Con el fin de identificarme y deshacer de una vez todo el malentendido que se estaba creando, decidí sacar mi cartera y explicarle a aquellos individuos que no era más que un oficinista de categoría cuatro, tal como figura en mi pase de la empresa. Un gesto tan sencillo como ese, se convierte casi en encaje de bolillos para un pulso tembloroso como el mío. Tanto es así, que la cartera se escapó de mi mano y salió volando hacia delante.

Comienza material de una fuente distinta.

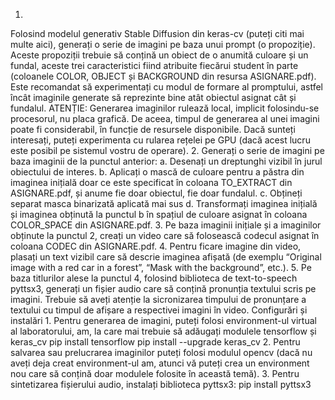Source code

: 1.
Folosind modelul generativ Stable Diffusion din keras-cv (puteți citi mai multe aici), generați o serie de imagini pe baza unui prompt (o propoziție). Aceste propoziții trebuie să conțină un obiect de o anumită culoare și un fundal, aceste trei caracteristici fiind atribuite fiecărui student în parte (coloanele COLOR, OBJECT și BACKGROUND din resursa ASIGNARE.pdf).
Este recomandat să experimentați cu modul de formare al promptului, astfel încât imaginile generate să reprezinte bine atât obiectul asignat cât și fundalul.
ATENȚIE: Generarea imaginilor rulează local, implicit folosindu-se procesorul, nu placa grafică. De aceea, timpul de generarea al unei imagini poate fi considerabil, în funcție de resursele disponibile.
Dacă sunteți interesați, puteți experimenta cu rularea rețelei pe GPU (dacă acest lucru este posibil pe sistemul vostru de operare).
2.
Generați o serie de imagini pe baza imaginii de la punctul anterior:
a.
Desenați un dreptunghi vizibil în jurul obiectului de interes.
b.
Aplicați o mască de culoare pentru a păstra din imaginea inițială doar ce este specificat în coloana TO_EXTRACT din ASIGNARE.pdf, și anume fie doar obiectul, fie doar fundalul.
c.
Obțineți separat masca binarizată aplicată mai sus
d.
Transformați imaginea inițială și imaginea obținută la punctul b în spațiul de culoare asignat în coloana COLOR_SPACE din ASIGNARE.pdf.
3.
Pe baza imaginii inițiale și a imaginilor obținute la punctul 2, creați un video care să folosească codecul asignat în coloana CODEC din ASIGNARE.pdf.
4.
Pentru ficare imagine din video, plasați un text vizibil care să descrie imaginea afișată (de exemplu “Original image with a red car in a forest”, “Mask with the background”, etc.).
5.
Pe baza titlurilor alese la punctul 4, folosind biblioteca de text-to-speech pyttsx3, generați un fișier audio care să conțină pronunția textului scris pe imagini. Trebuie să aveți atenție la sicronizarea timpului de pronunțare a textului cu timpul de afișare a respectivei imagini în video.
Configurări și instalări
1.
Pentru generarea de imagini, puteți folosi environment-ul virtual al laboratorului, am, la care mai trebuie să adăugați modulele tensorflow și keras_cv pip install tensorflow pip install --upgrade keras_cv
2.
Pentru salvarea sau prelucrarea imaginilor puteți folosi modulul opencv (dacă nu aveți deja creat environment-ul am, atunci vă puteți crea un environment nou care să conțină doar modulele folosite în această temă).
3.
Pentru sintetizarea fișierului audio, instalați biblioteca pyttsx3: pip install pyttsx3
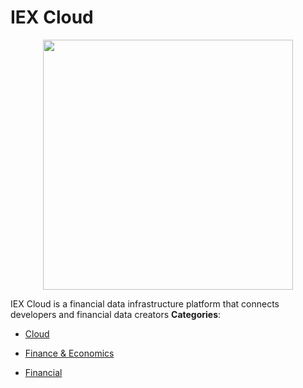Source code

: # IEX Cloud

<p align="center">
    <img width="400" src="https://raw.githubusercontent.com/awesome-apis/awesome-apis/apis/iex-cloud/logo_256x256.png" />
</p>


IEX Cloud is a financial data infrastructure platform that connects developers and financial data creators
**Categories**:

- [Cloud](https://github/awesome-apis/awesome-apis#cloud)

- [Finance & Economics](https://github/awesome-apis/awesome-apis#finance-and-economics)

- [Financial](https://github/awesome-apis/awesome-apis#financial)



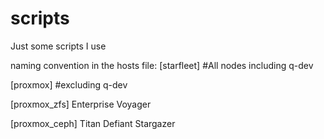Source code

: # scripts
Just some scripts I use

naming convention in the hosts file:
[starfleet]
#All nodes including q-dev

[proxmox]
#excluding q-dev

[proxmox_zfs]
Enterprise
Voyager

[proxmox_ceph]
Titan
Defiant
Stargazer

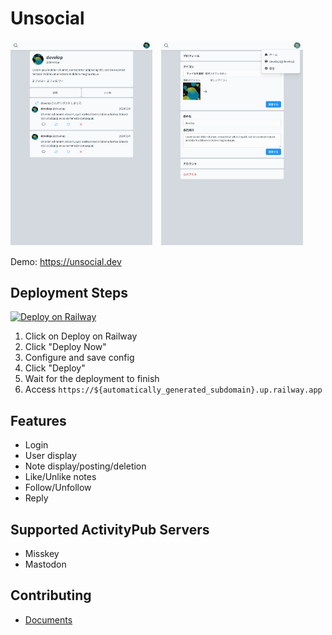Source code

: # Unsocial

<img src="screenshot1.png" width="45%" />　<img src="screenshot2.png" width="45%" />

Demo: https://unsocial.dev

## Deployment Steps

[![Deploy on Railway](https://railway.app/button.svg)](https://railway.app/template/Du5yi-?referralCode=mveF9L)

1. Click on Deploy on Railway
2. Click "Deploy Now"
3. Configure and save config
4. Click "Deploy"
5. Wait for the deployment to finish
6. Access `https://${automatically_generated_subdomain}.up.railway.app`

## Features

- Login
- User display
- Note display/posting/deletion
- Like/Unlike notes
- Follow/Unfollow
- Reply

## Supported ActivityPub Servers

- Misskey
- Mastodon

## Contributing

- [Documents](./docs)
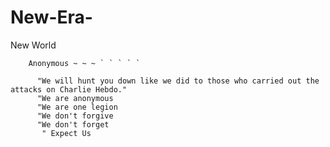 # New-Era- 
New World


        Anonymous ~ ~ ~ ` ` ` ` ` 

          "We will hunt you down like we did to those who carried out the attacks on Charlie Hebdo."
          "We are anonymous
          "We are one legion 
          "We don't forgive
          "We don't forget 
           " Expect Us 
           








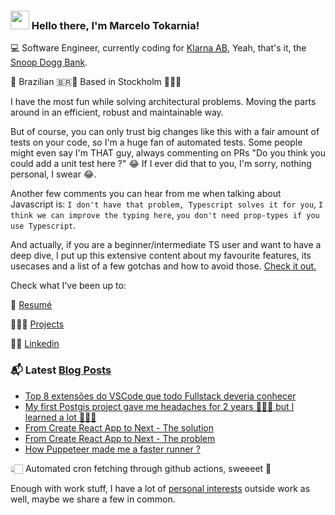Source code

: ### <img src="https://media.giphy.com/media/hvRJCLFzcasrR4ia7z/giphy.gif" width="30px"> Hello there, I'm Marcelo Tokarnia!

💻 Software Engineer, currently coding for [Klarna AB](https://www.klarna.com/), Yeah, that's it, the [Snoop Dogg Bank](https://www.youtube.com/watch?v=7ddukahLR3g).

🏡 Brazilian 🇧🇷🛫 Based in Stockholm 🛬🇸🇪

I have the most fun while solving architectural problems. Moving the parts around in an efficient, robust and maintainable way.

But of course, you can only trust big changes like this with a fair amount of tests on your code, so I'm a huge fan of automated tests. Some people might even say I'm THAT guy, always commenting on PRs "Do you think you could add a unit test here ?" 😂 If I ever did that to you, I'm sorry, nothing personal, I swear 😂.

Another few comments you can hear from me when talking about Javascript is: `I don't have that problem, Typescript solves it for you`, `I think we can improve the typing here`, `you don't need prop-types if you use Typescript`.

And actually, if you are a beginner/intermediate TS user and want to have a deep dive, I put up this extensive content about my favourite features, its usecases and a list of a few gotchas and how to avoid those. [Check it out.](https://marcelo.tokks.tech/ts)

Check what I've been up to:

📕 [Resumé](https://resume.tokks.tech)

👨🏻‍💻 [Projects](https://projects.tokks.tech)

🤵🏻 [Linkedin](https://www.linkedin.com/in/marcelo-tokarnia-5a1ab2128/)

### 📬 Latest [Blog Posts](https://marcelo.tokks.tech)

<!-- BLOG:START -->
- [Top 8 extensões do VSCode que todo Fullstack deveria conhecer](https://marcelo.tokks.tech/coding-blog/melhores-extensoes-vscode)
- [My first Postgis project gave me headaches for 2 years 🤦🏻‍♂️ but I learned a lot 🤷🏻‍♀️](https://marcelo.tokks.tech/coding-blog/postgis-from-aws-to-heroku)
- [From Create React App to Next - The solution](https://marcelo.tokks.tech/coding-blog/cra-to-next-p2)
- [From Create React App to Next - The problem](https://marcelo.tokks.tech/coding-blog/cra-to-next-p1)
- [How Puppeteer made me a faster runner ?](https://marcelo.tokks.tech/coding-blog/how-puppeteer-fast-runner)
<!-- BLOG:END -->

👆🏻 Automated cron fetching through github actions, sweeeet 🍩

Enough with work stuff, I have a lot of [personal interests](https://github.com/marcelotokarnia/marcelotokarnia/blob/master/personal.md) outside work as well, maybe we share a few in common.
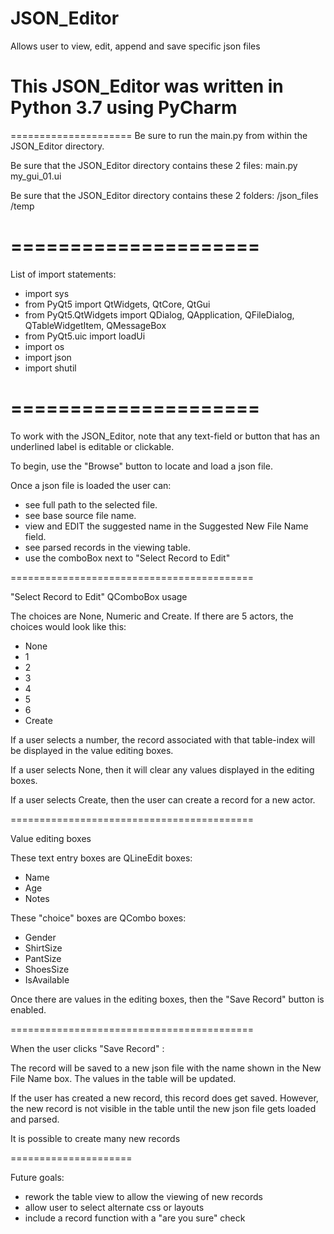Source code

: # JSON_Editor
Allows user to view, edit, append and save specific json files

This JSON_Editor was written in Python 3.7 using PyCharm
=====================
=====================
Be sure to run the main.py from within the JSON_Editor directory. 

Be sure that the JSON_Editor directory contains these 2 files:
main.py
my_gui_01.ui

Be sure that the JSON_Editor directory contains these 2 folders:
/json_files
/temp

=====================
=====================

List of import statements:

- import sys
- from PyQt5 import QtWidgets, QtCore, QtGui
- from PyQt5.QtWidgets import QDialog, QApplication, QFileDialog, QTableWidgetItem, QMessageBox
- from PyQt5.uic import loadUi
- import os
- import json
- import shutil

=====================
=====================

To work with the JSON_Editor, note that any text-field or button that has an underlined label is editable or clickable.


To begin, use the "Browse" button to locate and load a json file.

Once a json file is loaded the user can:
- see full path to the selected file.
- see base source file name.
- view and EDIT the suggested name in the Suggested New File Name field.
- see parsed records in the viewing table. 
- use the comboBox next to "Select Record to Edit"

==========================================

"Select Record to Edit" QComboBox usage

The choices are None, Numeric and Create. 
If there are 5 actors, the choices would look like this:
- None
- 1
- 2
- 3
- 4
- 5
- 6
- Create

If a user selects a number, the record associated with that table-index will be displayed in the value editing boxes.

If a user selects None, then it will clear any values displayed in the editing boxes.

If a user selects Create, then the user can create a record for a new actor.

==========================================

Value editing boxes

These text entry boxes are QLineEdit boxes:
- Name
- Age
- Notes

These "choice" boxes are QCombo boxes:
- Gender
- ShirtSize
- PantSize
- ShoesSize
- IsAvailable

Once there are values in the editing boxes, then the "Save Record" button is enabled.

==========================================

<Save Record> 

When the user clicks "Save Record" :

The record will be saved to a new json file with the name shown in the New File Name box. 
The values in the table will be updated.

If the user has created a new record, this record does get saved. However, the new record is not visible in the table until the new json file gets loaded and parsed.

It is possible to create many new records

=====================

Future goals:
- rework the table view to allow the viewing of new records
- allow user to select alternate css or layouts
- include a record <Delete> function with a "are you sure" check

Cuando intenté alcanzarla, ignorando aún que me habían atado los tobillos con cinta americana, mi cuerpo salió disparado tras la cartera y ambos acabamos chocando con un lateral de la mesa en la que trabajaban los orientales. Parte de la culpa fue mía, no lo niego, pero ese tablero sujeto sobre caballetes no puede considerarse una mesa. Al menos no una sólida.
A partir de ese momento las cosas se complicaron bastante.
Las montañitas de ese polvo alimentario saltaron por los aires como en una réplica del belén navideño que instalaba mi abuelo. Supongo que se imagina la escena. Los orientales, embadurnados de blanco, corrían asustados hacia la puerta del fondo, mientras gritaban algo que, sintiéndolo mucho, no soy capaz de reproducir. El tipo bajito y regordete, se arrancaba de cuajo los cuatro pelos que aún poblaban su cabeza, y el puño del camarero gigante se incrustaba por segunda vez en mi cara, esta vez sustituyendo por dedos la mayor parte de mis dientes. Creo que fue en ese momento cuando me di cuenta de que el asunto se ponía feo de verdad.
Mi padre siempre decía que correr es de cobardes, pero a mí me pareció buena idea echar una carrerita hasta la calle, aprovechando la puerta que había abierto el colectivo asiático. Cuando ya creía estar a salvo, tras flanquear el último de los escalones, un ruido sordo, acompañado de un profundo dolor en el pecho, me lanzó contra la pared. Aunque al principio no me di cuenta de lo que había pasado, creo que fue en ese momento cuando me hirieron. Caí al suelo e intenté arrastrarme hasta la calle, mientras los disparos se repetían sin cesar. No debía resultar sencillo apuntar en medio de aquella nube blanca, y quizá por eso, uno de los disparos reventó la botella de propano que estaba junto a la puerta. De ahí en adelante no recuerdo nada.
Uno de sus hombres me ha contado, bajo cuerda, que los restos de la puerta se estamparon contra el autobús y que ahí comenzó el accidente en cadena. También me dijo que las chicas salieron por la puerta principal al escuchar los disparos, y que los únicos fallecidos han sido el propietario, el gigante y aquel caballero tan amable que me llevó hasta el bar.
Si salgo de ésta, señor comisario, le juro que dejo de fumar.